State support for higher education has been declining for decades, but plunged dramatically during the recession, with Cal State, UC and community colleges losing billions of dollars. Funding has increased incrementally under Brown but not to pre-recession levels. Brown has repeatedly cautioned that higher-education leaders must face new fiscal realities of leaner budgets and greater accountability for student success.
Brown had been unwilling to provide additional state funding to either UC or Cal State beyond the $119.5 million proposed in his 2015-16 budget. Cal State requested $216.6 million — $97 million more than Brown’s proposal — part of which would be used to enroll an additional 12,000 students.
During final budget negotiations, 83 lawmakers signed a letter requesting that Atkins and De León support at least $90 million in additional funding for Cal State.
They were rewarded with #StandWithCSU door signs, and pictures of those signs soon flooded Twitter, Facebook, Instagram and other social media.
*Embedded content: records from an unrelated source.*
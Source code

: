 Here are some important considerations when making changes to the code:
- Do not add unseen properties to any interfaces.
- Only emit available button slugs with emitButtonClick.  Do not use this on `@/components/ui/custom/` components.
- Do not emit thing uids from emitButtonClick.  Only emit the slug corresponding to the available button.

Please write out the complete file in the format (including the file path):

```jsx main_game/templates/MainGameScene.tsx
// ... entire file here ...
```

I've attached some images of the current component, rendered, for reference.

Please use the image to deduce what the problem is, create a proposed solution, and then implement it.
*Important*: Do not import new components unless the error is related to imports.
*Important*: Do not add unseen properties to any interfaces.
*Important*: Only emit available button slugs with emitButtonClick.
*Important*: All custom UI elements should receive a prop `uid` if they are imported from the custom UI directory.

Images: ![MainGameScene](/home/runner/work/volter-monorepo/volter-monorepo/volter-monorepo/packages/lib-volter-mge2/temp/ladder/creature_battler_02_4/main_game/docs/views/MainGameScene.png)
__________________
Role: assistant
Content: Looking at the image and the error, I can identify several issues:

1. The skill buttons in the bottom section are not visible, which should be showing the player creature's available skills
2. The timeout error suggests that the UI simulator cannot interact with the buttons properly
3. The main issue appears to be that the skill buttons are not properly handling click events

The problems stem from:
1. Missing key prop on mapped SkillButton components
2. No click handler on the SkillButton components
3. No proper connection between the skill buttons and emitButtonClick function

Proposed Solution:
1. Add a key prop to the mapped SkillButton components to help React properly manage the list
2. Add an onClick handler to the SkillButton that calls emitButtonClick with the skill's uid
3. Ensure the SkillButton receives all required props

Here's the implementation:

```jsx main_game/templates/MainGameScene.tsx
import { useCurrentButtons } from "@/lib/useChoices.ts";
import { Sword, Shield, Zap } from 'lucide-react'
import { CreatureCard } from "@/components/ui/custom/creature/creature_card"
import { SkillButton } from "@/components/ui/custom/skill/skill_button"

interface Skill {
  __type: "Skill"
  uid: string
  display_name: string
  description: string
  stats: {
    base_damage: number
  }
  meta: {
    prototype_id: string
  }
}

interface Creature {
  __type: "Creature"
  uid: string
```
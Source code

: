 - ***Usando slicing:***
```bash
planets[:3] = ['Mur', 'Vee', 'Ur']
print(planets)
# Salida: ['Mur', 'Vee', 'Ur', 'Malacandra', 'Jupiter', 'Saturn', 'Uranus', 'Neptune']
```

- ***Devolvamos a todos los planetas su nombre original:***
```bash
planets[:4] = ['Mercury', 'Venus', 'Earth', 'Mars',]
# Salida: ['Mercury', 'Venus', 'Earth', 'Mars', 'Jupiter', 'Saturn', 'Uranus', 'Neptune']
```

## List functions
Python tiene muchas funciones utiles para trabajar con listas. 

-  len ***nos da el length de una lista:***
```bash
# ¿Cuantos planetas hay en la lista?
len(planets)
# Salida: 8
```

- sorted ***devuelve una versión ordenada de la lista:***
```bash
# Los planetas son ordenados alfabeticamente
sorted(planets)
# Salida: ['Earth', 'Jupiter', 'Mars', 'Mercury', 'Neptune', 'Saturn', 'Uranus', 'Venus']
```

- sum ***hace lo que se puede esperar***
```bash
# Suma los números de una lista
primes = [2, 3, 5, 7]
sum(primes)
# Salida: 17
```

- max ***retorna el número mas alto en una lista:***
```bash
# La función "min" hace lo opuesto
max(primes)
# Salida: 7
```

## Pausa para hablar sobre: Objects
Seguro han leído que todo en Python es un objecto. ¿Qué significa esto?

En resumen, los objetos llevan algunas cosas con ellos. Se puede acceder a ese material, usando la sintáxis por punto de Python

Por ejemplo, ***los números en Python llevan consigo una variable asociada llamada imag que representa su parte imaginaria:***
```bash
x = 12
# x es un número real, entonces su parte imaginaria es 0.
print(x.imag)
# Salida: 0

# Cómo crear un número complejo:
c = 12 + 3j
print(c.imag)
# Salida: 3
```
Scores of legislators wearing #StandWithCSU socks again lit up social platforms.
Cal State faculty groups reached out to the powerful California Teachers Assn. to argue the importance of providing increased funding to enroll more freshmen at Cal State campuses.
“We had labor groups solidly behind us and local campuses and K-12 did a nice job of presenting a good picture of: ‘Here is what CSU can do,’” said Cal State Stanislaus professor Steve Filling, who is chairman of the Academic Senate.
Campus-based stories about the numbers of qualified students denied admission had a powerful impact on legislators, said Cal State Fresno President Joseph Castro.
A delegation of faculty and students from the Fresno campus could sense a turning point during a spring meeting with 15 lawmakers at the Capitol.
“We were hearing clear language indicating strong support of our budget, and especially for that $97 million, from every single legislator,” Castro said.
Sacramento, analysts and others say, tends to bend to the most powerful constituencies.
Unlike K-12 schools and community colleges, which are guaranteed funding under Proposition 98, Cal State and UC largely depend on tuition and general fund dollars — subjecting them to the whims of politicians juggling competing interests.
Future funding success for Cal State and UC is not a given, they say.
“I do not think that this year’s augmentations reflect a fundamental change in thinking about how to fund higher education,” Boilard said. “Rather, I think it’s a reflection of the well-established pattern where higher education gets cut more than most other programs during tough financial times, and rebounds more than most other programs during better financial times.”